In a subsequent comment, Yousri clarified that he made contact with someone from the military forces and that he didn’t remove the post but rather just made it private.
Translation: “By the way, the aim was to reach the authorities and I did get through to someone in the armed forces and I have changed the post from public to friends only.”
The missile launcher looked like a SA-7 according to a weapons expert who spoke to the UK's Daily Telegraph newspaper, but stated it was impossible to tell if the weapon was real.
(A Russian SA-7 Grail missile/Wikimedia Commons)
Egyptian media and the six-year-old Facebook post
Shortly after Telegraph published its article Monday afternoon, another Facebook user, "Mirna A Fahmy", re-uploaded the same video and back dated it to 8 February 2011 – three days before then-president Hosni Mubarak stepped down from office after Egypt's 25 January 'Arab Spring' uprising.
It was only at this point that most Egyptian outlets picked up the footage, reporting that it was actually six years old and linked to the mass anti-government protests taking place at the time.

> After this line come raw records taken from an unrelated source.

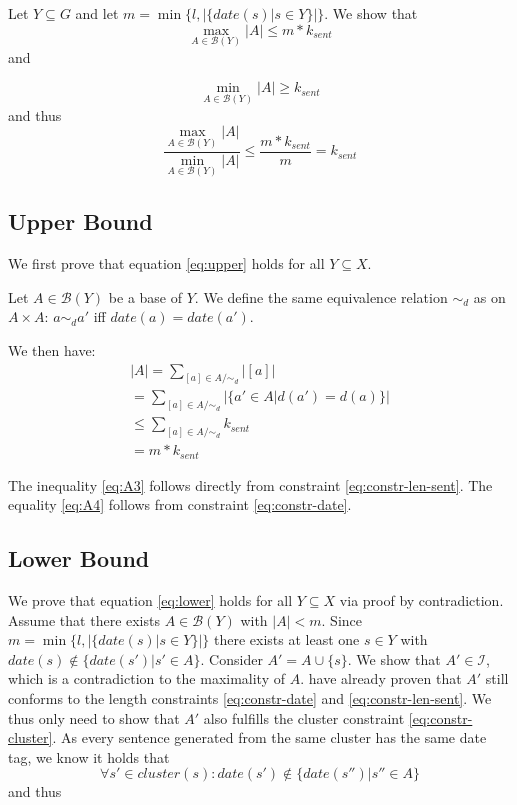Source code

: \documentclass[a4paper,BCOR=10mm]{report}
\numberwithin{lemma}{chapter}
\numberwithin{definition}{chapter}
\begin{document}
\begin{appendices}
Let $Y \subseteq G$ and let $m = \min \{ l, |\{\mathit{date}(s) | s \in Y\}| \}$.
We show that 
\begin{equation}
\max_{A \in \mathcal{B}(Y)} |A| \leq m * k_{sent} \label{eq:upper}
\end{equation}
 and

\begin{equation}
\min_{A \in \mathcal{B}(Y)} |A| \geq k_{sent} \label{eq:lower}
\end{equation}
and thus 
\begin{equation}
\frac{\max_{A \in \mathcal{B}(Y)} |A|}{\min_{A \in \mathcal{B}(Y)} |A|}
\leq \frac{m * k_{sent}}{m} = k_{sent}    
\end{equation}

\subsection{Upper Bound} \label{sec:cluster-upper-bound}

We first prove that equation \ref{eq:upper} holds for all $Y \subseteq X$.

Let $A \in \mathcal{B}(Y)$ be a base of $Y$. We define the same equivalence relation $\sim_d$ as \citeauthor{markert} on $A \times A$:
$a \sim_d a'$ iff $\mathit{date}(a) = \mathit{date}(a')$.

We then have:
\begin{align}
|A| = \sum_{[a] \in A/\sim_d} |[a]| \\
    = \sum_{[a] \in A/\sim_d} |\{ a' \in A | d(a') = d(a) \}| \label{eq:A2} \\
    \leq \sum_{[a] \in A/\sim_d} k_{sent} \label{eq:A3} \\
    = m * k_{sent} \label{eq:A4}
\end{align}

The inequality \ref{eq:A3} follows directly from constraint \ref{eq:constr-len-sent}.
The equality \ref{eq:A4} follows from constraint \ref{eq:constr-date}.


\subsection{Lower Bound} \label{sec:proof-date-lower}

We prove that equation \ref{eq:lower} holds for all $Y \subseteq X$ via proof by contradiction.
Assume that there exists $A \in \mathcal{B}(Y)$ with $|A| < m$.
Since $m = \min \{ l, |\{\mathit{date}(s) | s \in Y\}| \}$ there exists at least one $s \in Y$ with $\mathit{date}(s) \not\in \{\mathit{date}(s') | s' \in A\}$.
Consider $A' = A \cup \{ s \}$. We show that $A' \in \mathcal{I}$, which is a contradiction to the maximality of $A$. \citet{markert} have already proven that $A'$ still conforms to the length constraints \ref{eq:constr-date} and \ref{eq:constr-len-sent}.
We thus only need to show that $A'$ also fulfills the cluster constraint \ref{eq:constr-cluster}.
As every sentence generated from the same cluster has the same date tag, we know it holds that
\begin{equation}
\forall s' \in \mathit{cluster}(s): \mathit{date}(s') \not\in \{\mathit{date}(s'') | s'' \in A \}
\end{equation}
and thus


\end{appendices}
\end{document}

Al-Watan wrote a story with the headline: “Telegraph falls into a huge error... Publishing a story about finding a rocket launcher in Cairo with a six-year-old video”. In the article they refer to a video they found dated 8 February 2011.
(Al-Watan article on the missile launcher)
However metadata linked to the Fahmy post clearly indicates that it was originally posted on Monday and just backdated – information that is available for any Facebook post.
Back-dated facebook post by Mirna A Fahmy
Another Egyptian news site, Al-Dostor, stated that a security source said that they had not been informed of any reports of a rocket launcher being found near the airport and that it could be an old video.
The Mobtada website also wrote an article "exposing" the Telegraph and stating that the British newspaper had committed a "crime" in the world of journalism by not waiting for an official response. They also stated that they had discovered through their own investigation that the first set of people who shared the video were pro-Muslim Brotherhood.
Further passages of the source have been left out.